■ WORK REQUEST ■
Reproduce the whole listing exactly, omitting any picture it holds.

■ RECORDS SHOWN ■
################
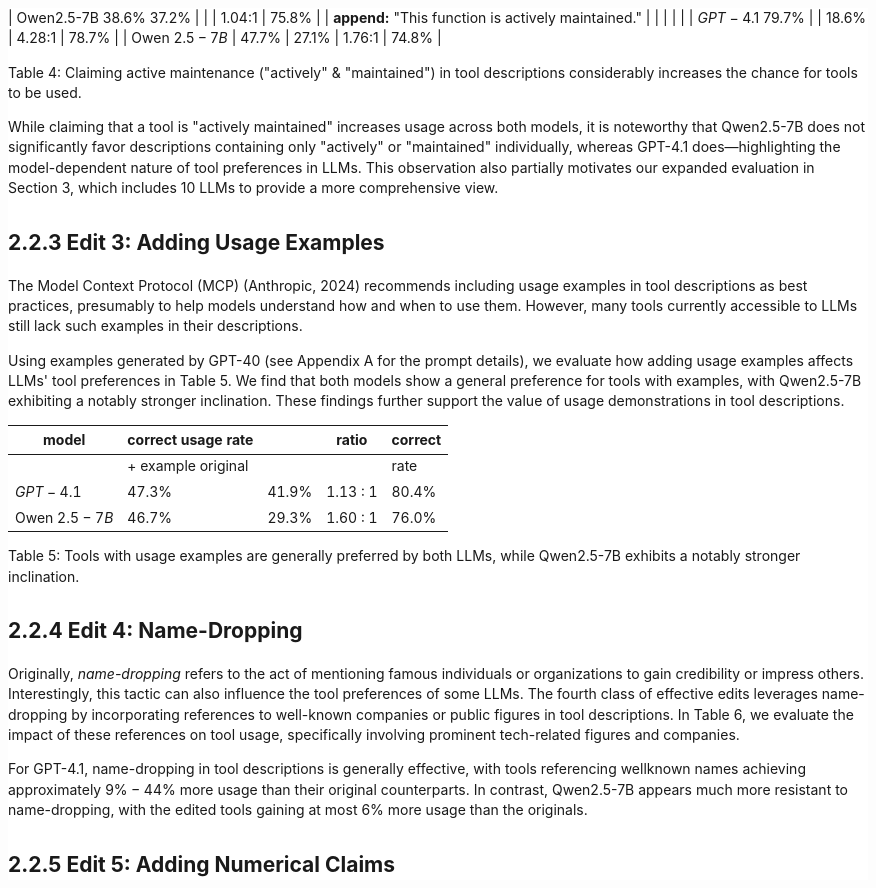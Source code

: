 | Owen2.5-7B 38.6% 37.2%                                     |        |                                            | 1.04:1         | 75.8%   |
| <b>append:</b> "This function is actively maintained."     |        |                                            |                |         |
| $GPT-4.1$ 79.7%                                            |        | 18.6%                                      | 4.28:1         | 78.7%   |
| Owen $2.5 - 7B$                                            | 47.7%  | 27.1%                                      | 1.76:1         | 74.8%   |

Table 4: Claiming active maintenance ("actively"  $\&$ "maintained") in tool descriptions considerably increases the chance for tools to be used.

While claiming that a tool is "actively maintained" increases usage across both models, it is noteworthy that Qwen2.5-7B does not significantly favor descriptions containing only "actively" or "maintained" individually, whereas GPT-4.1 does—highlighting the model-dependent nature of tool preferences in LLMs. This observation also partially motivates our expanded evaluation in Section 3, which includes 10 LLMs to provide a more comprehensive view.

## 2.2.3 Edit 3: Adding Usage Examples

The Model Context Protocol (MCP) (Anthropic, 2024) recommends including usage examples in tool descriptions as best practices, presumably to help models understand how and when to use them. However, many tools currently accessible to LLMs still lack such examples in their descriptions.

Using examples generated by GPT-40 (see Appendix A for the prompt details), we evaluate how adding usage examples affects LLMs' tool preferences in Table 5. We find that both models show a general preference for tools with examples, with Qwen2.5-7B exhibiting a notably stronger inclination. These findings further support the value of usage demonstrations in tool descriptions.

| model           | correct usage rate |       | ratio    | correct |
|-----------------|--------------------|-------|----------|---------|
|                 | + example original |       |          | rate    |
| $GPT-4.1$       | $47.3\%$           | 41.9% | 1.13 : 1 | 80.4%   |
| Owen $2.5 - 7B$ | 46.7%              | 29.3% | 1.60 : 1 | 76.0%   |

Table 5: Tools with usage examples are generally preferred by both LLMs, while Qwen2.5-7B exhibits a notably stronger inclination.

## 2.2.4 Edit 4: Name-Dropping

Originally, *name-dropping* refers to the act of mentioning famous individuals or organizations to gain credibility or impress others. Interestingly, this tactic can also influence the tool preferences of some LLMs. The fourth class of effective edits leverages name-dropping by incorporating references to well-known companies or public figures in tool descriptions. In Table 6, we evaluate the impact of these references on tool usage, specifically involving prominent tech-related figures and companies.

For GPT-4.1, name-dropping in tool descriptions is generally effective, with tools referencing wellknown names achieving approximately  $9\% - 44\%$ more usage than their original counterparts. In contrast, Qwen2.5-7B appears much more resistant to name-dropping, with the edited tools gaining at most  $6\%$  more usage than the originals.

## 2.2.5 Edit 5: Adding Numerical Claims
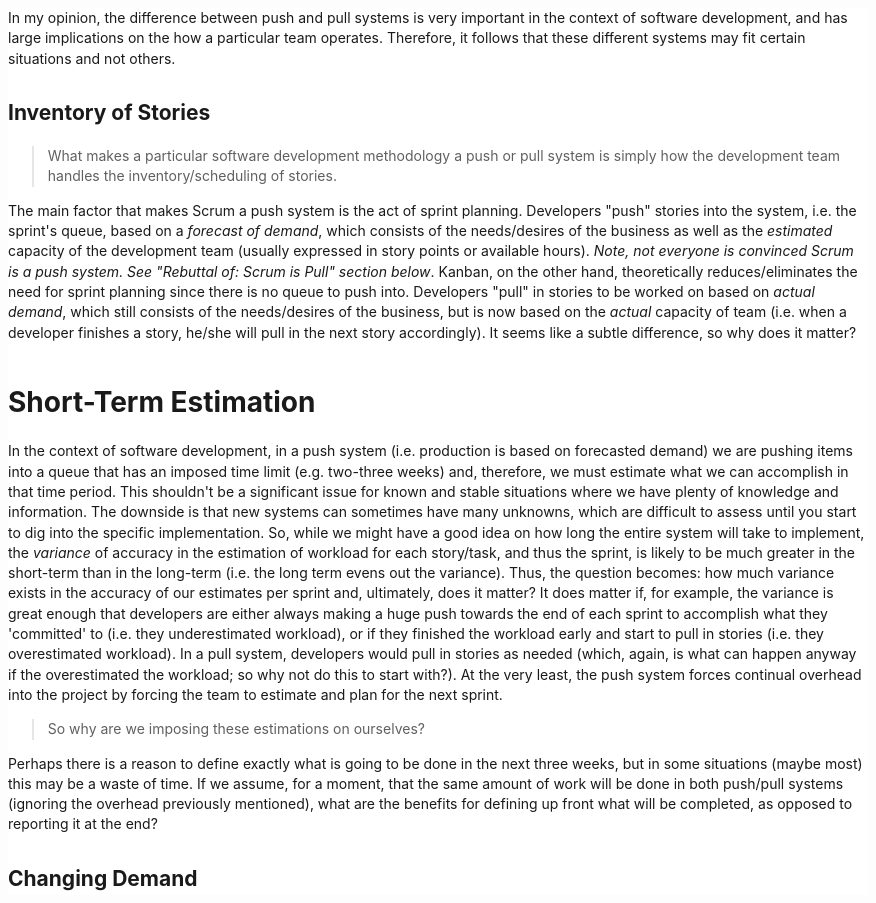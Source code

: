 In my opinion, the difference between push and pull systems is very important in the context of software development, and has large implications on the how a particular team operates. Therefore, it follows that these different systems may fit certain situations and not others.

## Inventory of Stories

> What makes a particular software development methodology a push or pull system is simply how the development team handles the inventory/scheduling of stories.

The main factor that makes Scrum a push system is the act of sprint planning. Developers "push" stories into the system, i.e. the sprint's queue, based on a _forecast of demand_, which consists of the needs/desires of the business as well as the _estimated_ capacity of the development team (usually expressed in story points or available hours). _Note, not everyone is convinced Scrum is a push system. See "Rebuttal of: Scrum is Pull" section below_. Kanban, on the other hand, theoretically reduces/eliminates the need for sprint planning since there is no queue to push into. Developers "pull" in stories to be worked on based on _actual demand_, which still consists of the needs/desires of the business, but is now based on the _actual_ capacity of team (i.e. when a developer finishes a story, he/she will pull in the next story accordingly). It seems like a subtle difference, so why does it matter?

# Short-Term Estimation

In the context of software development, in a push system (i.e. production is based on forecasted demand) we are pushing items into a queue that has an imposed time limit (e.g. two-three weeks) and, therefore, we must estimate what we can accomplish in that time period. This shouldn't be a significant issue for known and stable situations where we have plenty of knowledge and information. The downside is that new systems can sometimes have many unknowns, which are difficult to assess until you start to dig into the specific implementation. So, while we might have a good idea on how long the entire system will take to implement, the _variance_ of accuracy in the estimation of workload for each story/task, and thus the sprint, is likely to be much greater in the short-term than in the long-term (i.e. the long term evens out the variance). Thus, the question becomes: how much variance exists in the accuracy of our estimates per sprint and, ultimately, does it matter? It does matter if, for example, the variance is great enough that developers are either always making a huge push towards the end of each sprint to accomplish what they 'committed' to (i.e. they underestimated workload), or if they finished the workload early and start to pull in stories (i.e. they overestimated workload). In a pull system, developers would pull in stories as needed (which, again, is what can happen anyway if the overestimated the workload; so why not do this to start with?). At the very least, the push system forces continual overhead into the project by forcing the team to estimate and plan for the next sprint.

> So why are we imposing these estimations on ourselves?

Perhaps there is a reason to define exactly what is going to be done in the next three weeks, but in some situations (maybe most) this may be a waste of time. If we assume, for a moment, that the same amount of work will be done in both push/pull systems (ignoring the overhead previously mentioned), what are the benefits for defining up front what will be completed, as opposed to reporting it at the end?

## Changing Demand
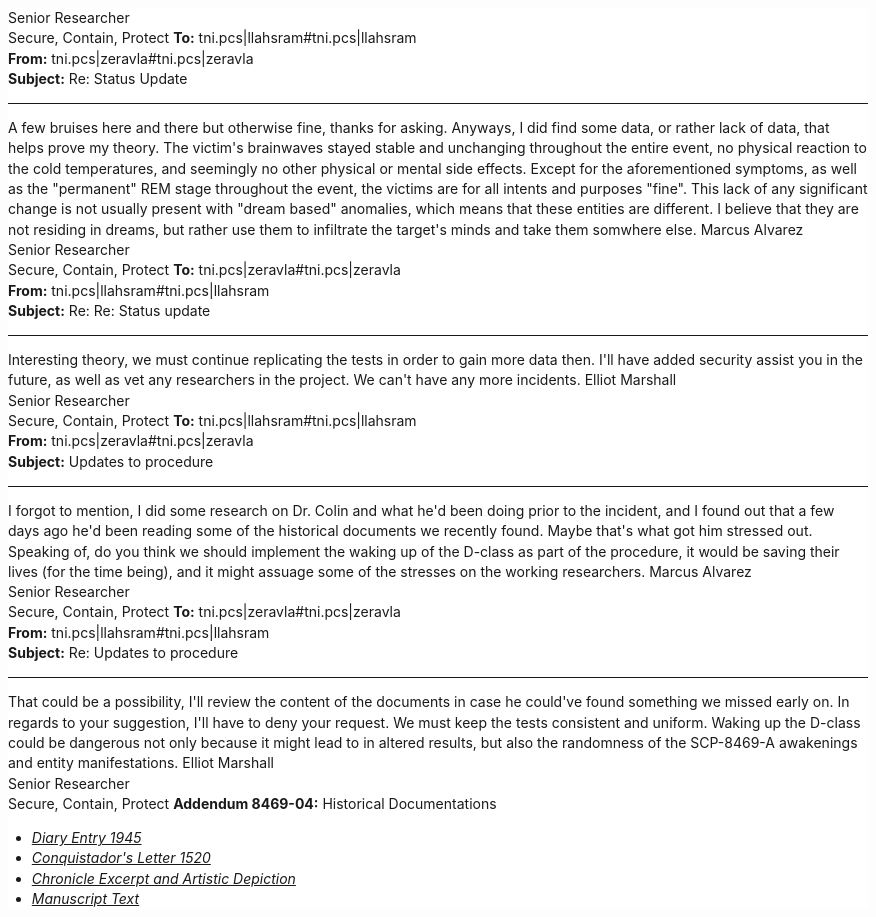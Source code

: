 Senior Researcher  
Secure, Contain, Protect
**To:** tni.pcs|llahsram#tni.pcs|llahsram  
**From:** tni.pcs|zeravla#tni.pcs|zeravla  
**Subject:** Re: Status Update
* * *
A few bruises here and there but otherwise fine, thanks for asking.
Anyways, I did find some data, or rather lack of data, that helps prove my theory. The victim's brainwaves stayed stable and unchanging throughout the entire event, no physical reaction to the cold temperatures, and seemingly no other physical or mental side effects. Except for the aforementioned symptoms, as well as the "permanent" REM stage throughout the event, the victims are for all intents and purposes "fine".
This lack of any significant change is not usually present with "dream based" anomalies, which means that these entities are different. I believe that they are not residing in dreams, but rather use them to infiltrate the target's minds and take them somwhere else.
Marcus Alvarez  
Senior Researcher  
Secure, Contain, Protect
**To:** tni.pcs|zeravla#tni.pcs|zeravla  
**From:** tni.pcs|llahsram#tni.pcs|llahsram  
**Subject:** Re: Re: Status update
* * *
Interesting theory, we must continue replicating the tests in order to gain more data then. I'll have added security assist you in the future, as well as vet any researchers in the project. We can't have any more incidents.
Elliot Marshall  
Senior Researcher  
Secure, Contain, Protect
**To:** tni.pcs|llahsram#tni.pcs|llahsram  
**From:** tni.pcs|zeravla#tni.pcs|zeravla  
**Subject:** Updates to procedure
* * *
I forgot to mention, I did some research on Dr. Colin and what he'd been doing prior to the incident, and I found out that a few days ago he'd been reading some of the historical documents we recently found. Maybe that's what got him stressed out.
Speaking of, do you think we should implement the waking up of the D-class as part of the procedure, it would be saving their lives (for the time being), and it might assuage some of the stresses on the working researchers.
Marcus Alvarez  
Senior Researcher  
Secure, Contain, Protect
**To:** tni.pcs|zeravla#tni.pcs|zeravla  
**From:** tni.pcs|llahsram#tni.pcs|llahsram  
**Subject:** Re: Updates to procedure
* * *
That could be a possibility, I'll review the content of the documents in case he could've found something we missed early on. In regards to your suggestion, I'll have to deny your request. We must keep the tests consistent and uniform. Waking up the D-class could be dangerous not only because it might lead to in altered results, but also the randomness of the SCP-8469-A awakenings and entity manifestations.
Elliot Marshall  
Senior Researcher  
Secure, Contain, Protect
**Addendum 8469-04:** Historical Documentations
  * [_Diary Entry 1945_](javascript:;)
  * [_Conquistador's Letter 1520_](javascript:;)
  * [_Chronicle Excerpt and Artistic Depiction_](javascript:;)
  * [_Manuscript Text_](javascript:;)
################
■ ANSWER AREA ■
Source code

: | Owen2.5-7B 38.6% 37.2%                                     |        |                                            | 1.04:1         | 75.8%   |
| <b>append:</b> "This function is actively maintained."     |        |                                            |                |         |
| $GPT-4.1$ 79.7%                                            |        | 18.6%                                      | 4.28:1         | 78.7%   |
| Owen $2.5 - 7B$                                            | 47.7%  | 27.1%                                      | 1.76:1         | 74.8%   |

Table 4: Claiming active maintenance ("actively"  $\&$ "maintained") in tool descriptions considerably increases the chance for tools to be used.

While claiming that a tool is "actively maintained" increases usage across both models, it is noteworthy that Qwen2.5-7B does not significantly favor descriptions containing only "actively" or "maintained" individually, whereas GPT-4.1 does—highlighting the model-dependent nature of tool preferences in LLMs. This observation also partially motivates our expanded evaluation in Section 3, which includes 10 LLMs to provide a more comprehensive view.

## 2.2.3 Edit 3: Adding Usage Examples

The Model Context Protocol (MCP) (Anthropic, 2024) recommends including usage examples in tool descriptions as best practices, presumably to help models understand how and when to use them. However, many tools currently accessible to LLMs still lack such examples in their descriptions.

Using examples generated by GPT-40 (see Appendix A for the prompt details), we evaluate how adding usage examples affects LLMs' tool preferences in Table 5. We find that both models show a general preference for tools with examples, with Qwen2.5-7B exhibiting a notably stronger inclination. These findings further support the value of usage demonstrations in tool descriptions.

| model           | correct usage rate |       | ratio    | correct |
|-----------------|--------------------|-------|----------|---------|
|                 | + example original |       |          | rate    |
| $GPT-4.1$       | $47.3\%$           | 41.9% | 1.13 : 1 | 80.4%   |
| Owen $2.5 - 7B$ | 46.7%              | 29.3% | 1.60 : 1 | 76.0%   |

Table 5: Tools with usage examples are generally preferred by both LLMs, while Qwen2.5-7B exhibits a notably stronger inclination.

## 2.2.4 Edit 4: Name-Dropping

Originally, *name-dropping* refers to the act of mentioning famous individuals or organizations to gain credibility or impress others. Interestingly, this tactic can also influence the tool preferences of some LLMs. The fourth class of effective edits leverages name-dropping by incorporating references to well-known companies or public figures in tool descriptions. In Table 6, we evaluate the impact of these references on tool usage, specifically involving prominent tech-related figures and companies.

For GPT-4.1, name-dropping in tool descriptions is generally effective, with tools referencing wellknown names achieving approximately  $9\% - 44\%$ more usage than their original counterparts. In contrast, Qwen2.5-7B appears much more resistant to name-dropping, with the edited tools gaining at most  $6\%$  more usage than the originals.

## 2.2.5 Edit 5: Adding Numerical Claims
Source code

: In my opinion, the difference between push and pull systems is very important in the context of software development, and has large implications on the how a particular team operates. Therefore, it follows that these different systems may fit certain situations and not others.

## Inventory of Stories

> What makes a particular software development methodology a push or pull system is simply how the development team handles the inventory/scheduling of stories.

The main factor that makes Scrum a push system is the act of sprint planning. Developers "push" stories into the system, i.e. the sprint's queue, based on a _forecast of demand_, which consists of the needs/desires of the business as well as the _estimated_ capacity of the development team (usually expressed in story points or available hours). _Note, not everyone is convinced Scrum is a push system. See "Rebuttal of: Scrum is Pull" section below_. Kanban, on the other hand, theoretically reduces/eliminates the need for sprint planning since there is no queue to push into. Developers "pull" in stories to be worked on based on _actual demand_, which still consists of the needs/desires of the business, but is now based on the _actual_ capacity of team (i.e. when a developer finishes a story, he/she will pull in the next story accordingly). It seems like a subtle difference, so why does it matter?

# Short-Term Estimation

In the context of software development, in a push system (i.e. production is based on forecasted demand) we are pushing items into a queue that has an imposed time limit (e.g. two-three weeks) and, therefore, we must estimate what we can accomplish in that time period. This shouldn't be a significant issue for known and stable situations where we have plenty of knowledge and information. The downside is that new systems can sometimes have many unknowns, which are difficult to assess until you start to dig into the specific implementation. So, while we might have a good idea on how long the entire system will take to implement, the _variance_ of accuracy in the estimation of workload for each story/task, and thus the sprint, is likely to be much greater in the short-term than in the long-term (i.e. the long term evens out the variance). Thus, the question becomes: how much variance exists in the accuracy of our estimates per sprint and, ultimately, does it matter? It does matter if, for example, the variance is great enough that developers are either always making a huge push towards the end of each sprint to accomplish what they 'committed' to (i.e. they underestimated workload), or if they finished the workload early and start to pull in stories (i.e. they overestimated workload). In a pull system, developers would pull in stories as needed (which, again, is what can happen anyway if the overestimated the workload; so why not do this to start with?). At the very least, the push system forces continual overhead into the project by forcing the team to estimate and plan for the next sprint.

> So why are we imposing these estimations on ourselves?

Perhaps there is a reason to define exactly what is going to be done in the next three weeks, but in some situations (maybe most) this may be a waste of time. If we assume, for a moment, that the same amount of work will be done in both push/pull systems (ignoring the overhead previously mentioned), what are the benefits for defining up front what will be completed, as opposed to reporting it at the end?

## Changing Demand
Source code

: Senior Researcher  
Secure, Contain, Protect
**To:** tni.pcs|llahsram#tni.pcs|llahsram  
**From:** tni.pcs|zeravla#tni.pcs|zeravla  
**Subject:** Re: Status Update
* * *
A few bruises here and there but otherwise fine, thanks for asking.
Anyways, I did find some data, or rather lack of data, that helps prove my theory. The victim's brainwaves stayed stable and unchanging throughout the entire event, no physical reaction to the cold temperatures, and seemingly no other physical or mental side effects. Except for the aforementioned symptoms, as well as the "permanent" REM stage throughout the event, the victims are for all intents and purposes "fine".
This lack of any significant change is not usually present with "dream based" anomalies, which means that these entities are different. I believe that they are not residing in dreams, but rather use them to infiltrate the target's minds and take them somwhere else.
Marcus Alvarez  
Senior Researcher  
Secure, Contain, Protect
**To:** tni.pcs|zeravla#tni.pcs|zeravla  
**From:** tni.pcs|llahsram#tni.pcs|llahsram  
**Subject:** Re: Re: Status update
* * *
Interesting theory, we must continue replicating the tests in order to gain more data then. I'll have added security assist you in the future, as well as vet any researchers in the project. We can't have any more incidents.
Elliot Marshall  
Senior Researcher  
Secure, Contain, Protect
**To:** tni.pcs|llahsram#tni.pcs|llahsram  
**From:** tni.pcs|zeravla#tni.pcs|zeravla  
**Subject:** Updates to procedure
* * *
I forgot to mention, I did some research on Dr. Colin and what he'd been doing prior to the incident, and I found out that a few days ago he'd been reading some of the historical documents we recently found. Maybe that's what got him stressed out.
Speaking of, do you think we should implement the waking up of the D-class as part of the procedure, it would be saving their lives (for the time being), and it might assuage some of the stresses on the working researchers.
Marcus Alvarez  
Senior Researcher  
Secure, Contain, Protect
**To:** tni.pcs|zeravla#tni.pcs|zeravla  
**From:** tni.pcs|llahsram#tni.pcs|llahsram  
**Subject:** Re: Updates to procedure
* * *
That could be a possibility, I'll review the content of the documents in case he could've found something we missed early on. In regards to your suggestion, I'll have to deny your request. We must keep the tests consistent and uniform. Waking up the D-class could be dangerous not only because it might lead to in altered results, but also the randomness of the SCP-8469-A awakenings and entity manifestations.
Elliot Marshall  
Senior Researcher  
Secure, Contain, Protect
**Addendum 8469-04:** Historical Documentations
  * [_Diary Entry 1945_](javascript:;)
  * [_Conquistador's Letter 1520_](javascript:;)
  * [_Chronicle Excerpt and Artistic Depiction_](javascript:;)
  * [_Manuscript Text_](javascript:;)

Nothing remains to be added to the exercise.